Recorded information
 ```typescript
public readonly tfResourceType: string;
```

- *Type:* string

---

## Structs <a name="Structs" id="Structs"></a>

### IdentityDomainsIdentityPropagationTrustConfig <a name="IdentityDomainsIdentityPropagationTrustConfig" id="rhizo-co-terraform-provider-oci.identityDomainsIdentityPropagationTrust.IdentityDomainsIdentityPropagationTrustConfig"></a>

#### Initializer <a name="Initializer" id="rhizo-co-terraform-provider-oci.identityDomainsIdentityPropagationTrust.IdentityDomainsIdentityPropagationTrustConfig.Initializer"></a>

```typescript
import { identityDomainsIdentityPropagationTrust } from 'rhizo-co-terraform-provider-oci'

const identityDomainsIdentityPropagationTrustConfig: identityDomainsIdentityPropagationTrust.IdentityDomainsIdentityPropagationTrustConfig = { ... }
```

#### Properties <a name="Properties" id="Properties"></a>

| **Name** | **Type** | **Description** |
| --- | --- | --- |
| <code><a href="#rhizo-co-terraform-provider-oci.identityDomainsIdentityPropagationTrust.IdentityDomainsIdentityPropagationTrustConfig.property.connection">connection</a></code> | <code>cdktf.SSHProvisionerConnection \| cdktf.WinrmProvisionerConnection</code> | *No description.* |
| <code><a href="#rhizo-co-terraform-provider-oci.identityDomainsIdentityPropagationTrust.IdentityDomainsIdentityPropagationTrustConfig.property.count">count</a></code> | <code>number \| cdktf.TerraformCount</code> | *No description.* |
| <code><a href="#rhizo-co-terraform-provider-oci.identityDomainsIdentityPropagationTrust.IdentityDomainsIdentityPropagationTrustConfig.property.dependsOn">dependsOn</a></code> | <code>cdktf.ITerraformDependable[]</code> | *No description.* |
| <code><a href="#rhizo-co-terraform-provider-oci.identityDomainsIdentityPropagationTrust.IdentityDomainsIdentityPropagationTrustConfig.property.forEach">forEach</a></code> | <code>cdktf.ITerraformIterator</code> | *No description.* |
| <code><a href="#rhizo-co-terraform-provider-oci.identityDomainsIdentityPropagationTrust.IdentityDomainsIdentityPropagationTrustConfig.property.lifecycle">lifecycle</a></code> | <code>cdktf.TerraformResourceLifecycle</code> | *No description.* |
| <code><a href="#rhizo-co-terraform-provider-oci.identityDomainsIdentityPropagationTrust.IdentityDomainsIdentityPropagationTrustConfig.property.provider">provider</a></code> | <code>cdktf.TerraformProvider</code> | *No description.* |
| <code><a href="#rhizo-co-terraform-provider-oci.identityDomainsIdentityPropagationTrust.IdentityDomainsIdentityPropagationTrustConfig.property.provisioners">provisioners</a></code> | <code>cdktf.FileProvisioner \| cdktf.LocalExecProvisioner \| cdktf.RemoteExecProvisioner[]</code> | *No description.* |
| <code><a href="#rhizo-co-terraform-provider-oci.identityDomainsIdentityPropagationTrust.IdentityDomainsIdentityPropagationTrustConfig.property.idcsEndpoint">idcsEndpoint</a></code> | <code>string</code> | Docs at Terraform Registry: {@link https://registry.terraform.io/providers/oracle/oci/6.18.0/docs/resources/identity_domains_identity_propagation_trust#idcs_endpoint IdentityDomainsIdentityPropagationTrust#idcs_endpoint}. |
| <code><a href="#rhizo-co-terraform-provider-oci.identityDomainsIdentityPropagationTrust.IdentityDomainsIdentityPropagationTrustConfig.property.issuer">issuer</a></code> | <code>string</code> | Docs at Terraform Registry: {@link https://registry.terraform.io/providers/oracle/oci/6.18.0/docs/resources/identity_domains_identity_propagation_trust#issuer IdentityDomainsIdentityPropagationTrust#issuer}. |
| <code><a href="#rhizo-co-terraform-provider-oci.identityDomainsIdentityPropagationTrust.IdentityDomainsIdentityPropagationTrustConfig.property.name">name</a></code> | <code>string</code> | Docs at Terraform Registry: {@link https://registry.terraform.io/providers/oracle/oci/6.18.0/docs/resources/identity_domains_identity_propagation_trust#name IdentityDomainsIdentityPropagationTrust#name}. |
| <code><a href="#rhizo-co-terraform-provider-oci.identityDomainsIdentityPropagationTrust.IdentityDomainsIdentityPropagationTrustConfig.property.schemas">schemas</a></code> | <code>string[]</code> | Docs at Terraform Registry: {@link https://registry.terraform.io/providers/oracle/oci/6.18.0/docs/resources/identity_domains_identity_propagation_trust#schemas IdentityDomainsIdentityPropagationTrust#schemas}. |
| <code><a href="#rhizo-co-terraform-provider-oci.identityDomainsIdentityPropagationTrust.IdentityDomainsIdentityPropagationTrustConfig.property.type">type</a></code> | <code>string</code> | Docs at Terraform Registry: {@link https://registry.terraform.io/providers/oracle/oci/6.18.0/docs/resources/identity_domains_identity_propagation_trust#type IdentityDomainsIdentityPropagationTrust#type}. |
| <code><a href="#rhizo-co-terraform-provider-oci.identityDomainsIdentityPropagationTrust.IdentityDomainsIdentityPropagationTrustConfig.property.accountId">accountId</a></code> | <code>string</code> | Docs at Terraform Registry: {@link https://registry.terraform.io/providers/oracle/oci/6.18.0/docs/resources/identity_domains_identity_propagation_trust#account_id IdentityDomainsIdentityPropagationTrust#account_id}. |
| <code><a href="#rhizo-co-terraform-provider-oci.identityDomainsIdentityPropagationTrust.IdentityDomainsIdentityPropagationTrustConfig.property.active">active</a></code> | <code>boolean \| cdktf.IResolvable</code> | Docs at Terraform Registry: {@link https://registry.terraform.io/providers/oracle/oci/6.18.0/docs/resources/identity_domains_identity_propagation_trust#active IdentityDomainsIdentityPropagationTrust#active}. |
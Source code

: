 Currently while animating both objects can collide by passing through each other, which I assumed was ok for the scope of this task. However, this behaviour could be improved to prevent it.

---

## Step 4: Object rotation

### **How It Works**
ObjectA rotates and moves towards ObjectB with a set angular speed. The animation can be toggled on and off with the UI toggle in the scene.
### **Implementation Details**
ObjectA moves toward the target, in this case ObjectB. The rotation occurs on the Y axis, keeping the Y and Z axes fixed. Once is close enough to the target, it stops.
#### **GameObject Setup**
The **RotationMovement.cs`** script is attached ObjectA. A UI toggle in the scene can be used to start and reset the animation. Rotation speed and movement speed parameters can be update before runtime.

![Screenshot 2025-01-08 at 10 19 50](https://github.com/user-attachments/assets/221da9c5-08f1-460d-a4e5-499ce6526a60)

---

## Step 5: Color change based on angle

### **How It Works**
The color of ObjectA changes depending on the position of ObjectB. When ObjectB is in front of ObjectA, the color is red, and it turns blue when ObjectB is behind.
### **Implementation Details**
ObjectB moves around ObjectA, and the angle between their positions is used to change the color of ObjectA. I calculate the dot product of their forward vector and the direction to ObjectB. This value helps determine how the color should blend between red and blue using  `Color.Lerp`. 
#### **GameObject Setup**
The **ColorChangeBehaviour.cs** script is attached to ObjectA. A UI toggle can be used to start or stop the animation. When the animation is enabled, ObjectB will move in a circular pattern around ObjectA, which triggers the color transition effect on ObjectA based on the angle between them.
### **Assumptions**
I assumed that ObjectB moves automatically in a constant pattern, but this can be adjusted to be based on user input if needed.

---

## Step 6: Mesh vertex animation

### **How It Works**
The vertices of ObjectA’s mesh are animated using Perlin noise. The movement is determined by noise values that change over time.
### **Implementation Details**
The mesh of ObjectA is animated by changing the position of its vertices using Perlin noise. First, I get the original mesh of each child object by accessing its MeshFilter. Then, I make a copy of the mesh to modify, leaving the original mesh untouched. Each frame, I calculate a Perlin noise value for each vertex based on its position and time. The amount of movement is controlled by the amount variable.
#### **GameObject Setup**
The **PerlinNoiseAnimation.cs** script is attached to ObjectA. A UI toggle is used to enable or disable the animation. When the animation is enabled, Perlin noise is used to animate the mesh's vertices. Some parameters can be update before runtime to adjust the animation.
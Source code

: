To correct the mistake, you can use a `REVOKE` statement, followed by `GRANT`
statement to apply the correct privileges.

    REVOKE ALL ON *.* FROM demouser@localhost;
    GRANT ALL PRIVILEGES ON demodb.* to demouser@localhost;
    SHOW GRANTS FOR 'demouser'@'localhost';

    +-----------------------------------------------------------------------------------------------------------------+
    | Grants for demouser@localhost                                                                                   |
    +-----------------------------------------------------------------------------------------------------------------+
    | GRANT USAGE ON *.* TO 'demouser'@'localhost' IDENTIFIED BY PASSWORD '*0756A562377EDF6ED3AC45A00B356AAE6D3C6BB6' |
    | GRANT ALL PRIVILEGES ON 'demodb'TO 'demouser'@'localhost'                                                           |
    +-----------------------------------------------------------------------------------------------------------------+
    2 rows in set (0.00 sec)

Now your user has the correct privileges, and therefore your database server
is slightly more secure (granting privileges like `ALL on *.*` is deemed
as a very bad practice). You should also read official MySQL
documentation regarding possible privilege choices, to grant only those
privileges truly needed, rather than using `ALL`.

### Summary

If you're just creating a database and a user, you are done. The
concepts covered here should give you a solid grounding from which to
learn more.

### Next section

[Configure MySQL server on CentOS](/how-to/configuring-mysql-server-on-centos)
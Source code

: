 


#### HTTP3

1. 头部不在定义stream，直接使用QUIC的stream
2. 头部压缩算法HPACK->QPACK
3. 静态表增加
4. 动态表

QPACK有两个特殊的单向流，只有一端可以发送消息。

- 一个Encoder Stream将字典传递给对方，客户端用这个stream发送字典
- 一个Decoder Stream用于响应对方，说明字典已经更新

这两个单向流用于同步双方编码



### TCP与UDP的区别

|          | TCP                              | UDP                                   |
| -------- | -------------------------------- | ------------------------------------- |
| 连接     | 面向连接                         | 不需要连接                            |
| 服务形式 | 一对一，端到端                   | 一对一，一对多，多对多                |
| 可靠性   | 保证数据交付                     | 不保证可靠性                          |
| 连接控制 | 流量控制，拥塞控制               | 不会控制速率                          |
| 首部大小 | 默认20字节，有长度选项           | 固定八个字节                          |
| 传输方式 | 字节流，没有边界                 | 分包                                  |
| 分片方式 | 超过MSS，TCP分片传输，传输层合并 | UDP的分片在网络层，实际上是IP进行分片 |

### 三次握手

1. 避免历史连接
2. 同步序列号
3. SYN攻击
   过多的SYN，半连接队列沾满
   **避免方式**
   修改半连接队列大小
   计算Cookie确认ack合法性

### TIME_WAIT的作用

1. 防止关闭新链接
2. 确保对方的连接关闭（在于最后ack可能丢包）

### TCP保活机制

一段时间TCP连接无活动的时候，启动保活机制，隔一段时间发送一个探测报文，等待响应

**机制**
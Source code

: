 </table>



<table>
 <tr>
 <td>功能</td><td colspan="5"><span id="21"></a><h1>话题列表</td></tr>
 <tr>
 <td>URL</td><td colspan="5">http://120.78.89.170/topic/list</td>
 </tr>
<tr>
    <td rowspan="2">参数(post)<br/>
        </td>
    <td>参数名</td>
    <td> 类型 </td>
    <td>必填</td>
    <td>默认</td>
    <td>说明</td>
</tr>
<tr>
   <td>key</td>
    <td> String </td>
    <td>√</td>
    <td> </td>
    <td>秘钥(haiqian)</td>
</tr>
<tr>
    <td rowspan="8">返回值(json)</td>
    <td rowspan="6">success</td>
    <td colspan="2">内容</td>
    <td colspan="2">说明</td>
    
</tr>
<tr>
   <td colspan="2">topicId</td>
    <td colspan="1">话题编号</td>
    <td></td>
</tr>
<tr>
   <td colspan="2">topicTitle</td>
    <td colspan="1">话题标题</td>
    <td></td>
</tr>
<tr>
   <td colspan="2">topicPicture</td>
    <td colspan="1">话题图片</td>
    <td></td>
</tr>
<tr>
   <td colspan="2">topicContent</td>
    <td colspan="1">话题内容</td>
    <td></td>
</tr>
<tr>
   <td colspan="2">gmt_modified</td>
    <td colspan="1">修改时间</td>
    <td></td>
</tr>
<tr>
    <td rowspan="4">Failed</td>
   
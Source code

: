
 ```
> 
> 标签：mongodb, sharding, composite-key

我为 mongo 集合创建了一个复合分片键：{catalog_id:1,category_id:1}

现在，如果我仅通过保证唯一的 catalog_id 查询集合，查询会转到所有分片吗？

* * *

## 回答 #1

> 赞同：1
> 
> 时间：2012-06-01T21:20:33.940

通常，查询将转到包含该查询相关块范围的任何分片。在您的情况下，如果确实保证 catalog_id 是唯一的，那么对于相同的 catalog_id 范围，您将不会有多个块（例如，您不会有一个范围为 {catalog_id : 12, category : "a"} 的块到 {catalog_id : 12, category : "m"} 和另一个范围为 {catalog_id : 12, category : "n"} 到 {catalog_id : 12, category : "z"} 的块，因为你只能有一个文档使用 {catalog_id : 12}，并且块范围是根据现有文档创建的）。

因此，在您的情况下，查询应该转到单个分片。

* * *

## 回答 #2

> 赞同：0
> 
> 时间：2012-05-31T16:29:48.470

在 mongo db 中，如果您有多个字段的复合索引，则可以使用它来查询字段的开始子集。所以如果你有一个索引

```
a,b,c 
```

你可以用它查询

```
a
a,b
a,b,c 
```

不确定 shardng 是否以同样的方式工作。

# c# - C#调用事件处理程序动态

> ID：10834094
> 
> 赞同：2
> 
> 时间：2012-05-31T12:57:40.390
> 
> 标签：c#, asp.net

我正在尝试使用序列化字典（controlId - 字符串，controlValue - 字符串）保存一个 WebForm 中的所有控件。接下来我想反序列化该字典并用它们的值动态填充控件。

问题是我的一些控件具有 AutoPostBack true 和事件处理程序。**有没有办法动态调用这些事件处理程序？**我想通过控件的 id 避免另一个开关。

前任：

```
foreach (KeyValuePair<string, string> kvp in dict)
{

Instructions to follow
Using the records above, output exactly the lines from the first through the line that contains "<code>cdktf.ITerraformIterator</code> | *No description.* |", with both of those included.

Result of this exercise
 ```typescript
public readonly tfResourceType: string;
```

- *Type:* string

---

## Structs <a name="Structs" id="Structs"></a>

### IdentityDomainsIdentityPropagationTrustConfig <a name="IdentityDomainsIdentityPropagationTrustConfig" id="rhizo-co-terraform-provider-oci.identityDomainsIdentityPropagationTrust.IdentityDomainsIdentityPropagationTrustConfig"></a>

#### Initializer <a name="Initializer" id="rhizo-co-terraform-provider-oci.identityDomainsIdentityPropagationTrust.IdentityDomainsIdentityPropagationTrustConfig.Initializer"></a>

```typescript
import { identityDomainsIdentityPropagationTrust } from 'rhizo-co-terraform-provider-oci'

const identityDomainsIdentityPropagationTrustConfig: identityDomainsIdentityPropagationTrust.IdentityDomainsIdentityPropagationTrustConfig = { ... }
```

#### Properties <a name="Properties" id="Properties"></a>

| **Name** | **Type** | **Description** |
| --- | --- | --- |
| <code><a href="#rhizo-co-terraform-provider-oci.identityDomainsIdentityPropagationTrust.IdentityDomainsIdentityPropagationTrustConfig.property.connection">connection</a></code> | <code>cdktf.SSHProvisionerConnection \| cdktf.WinrmProvisionerConnection</code> | *No description.* |
| <code><a href="#rhizo-co-terraform-provider-oci.identityDomainsIdentityPropagationTrust.IdentityDomainsIdentityPropagationTrustConfig.property.count">count</a></code> | <code>number \| cdktf.TerraformCount</code> | *No description.* |
| <code><a href="#rhizo-co-terraform-provider-oci.identityDomainsIdentityPropagationTrust.IdentityDomainsIdentityPropagationTrustConfig.property.dependsOn">dependsOn</a></code> | <code>cdktf.ITerraformDependable[]</code> | *No description.* |
| <code><a href="#rhizo-co-terraform-provider-oci.identityDomainsIdentityPropagationTrust.IdentityDomainsIdentityPropagationTrustConfig.property.forEach">forEach</a></code> | <code>cdktf.ITerraformIterator</code> | *No description.* |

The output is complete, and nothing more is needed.